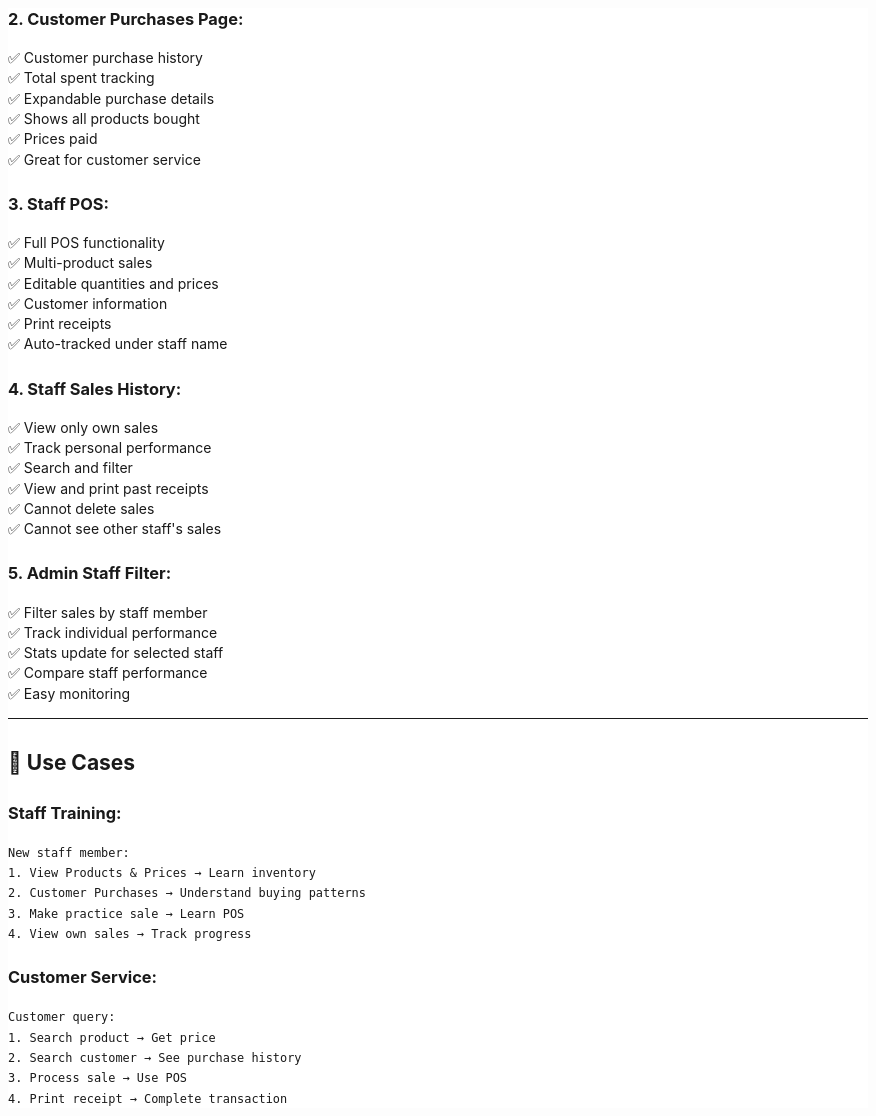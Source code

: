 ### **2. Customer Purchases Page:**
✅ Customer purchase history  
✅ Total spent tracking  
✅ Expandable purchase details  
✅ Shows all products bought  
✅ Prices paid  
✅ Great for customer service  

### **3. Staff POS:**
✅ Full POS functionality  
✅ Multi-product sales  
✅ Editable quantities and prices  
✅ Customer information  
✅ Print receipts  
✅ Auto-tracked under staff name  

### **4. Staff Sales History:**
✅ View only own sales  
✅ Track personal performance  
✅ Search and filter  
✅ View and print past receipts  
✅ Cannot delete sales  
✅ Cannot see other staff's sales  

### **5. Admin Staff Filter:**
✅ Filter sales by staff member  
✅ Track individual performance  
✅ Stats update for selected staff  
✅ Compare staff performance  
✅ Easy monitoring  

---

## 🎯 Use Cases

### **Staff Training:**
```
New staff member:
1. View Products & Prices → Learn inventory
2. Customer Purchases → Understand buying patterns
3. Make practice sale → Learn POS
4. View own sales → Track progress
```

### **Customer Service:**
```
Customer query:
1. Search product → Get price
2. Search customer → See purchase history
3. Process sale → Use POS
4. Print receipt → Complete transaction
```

+ + + +

> [What this task involves] Using the entries above, restate word for word every line from the one that contains "for selected staff" through the last.

> [Result]
✅ Stats update for selected staff  
✅ Compare staff performance  
✅ Easy monitoring  

---

## 🎯 Use Cases

### **Staff Training:**
```
New staff member:
1. View Products & Prices → Learn inventory
2. Customer Purchases → Understand buying patterns
3. Make practice sale → Learn POS
4. View own sales → Track progress
```

### **Customer Service:**
```
Customer query:
1. Search product → Get price
2. Search customer → See purchase history
3. Process sale → Use POS
4. Print receipt → Complete transaction
```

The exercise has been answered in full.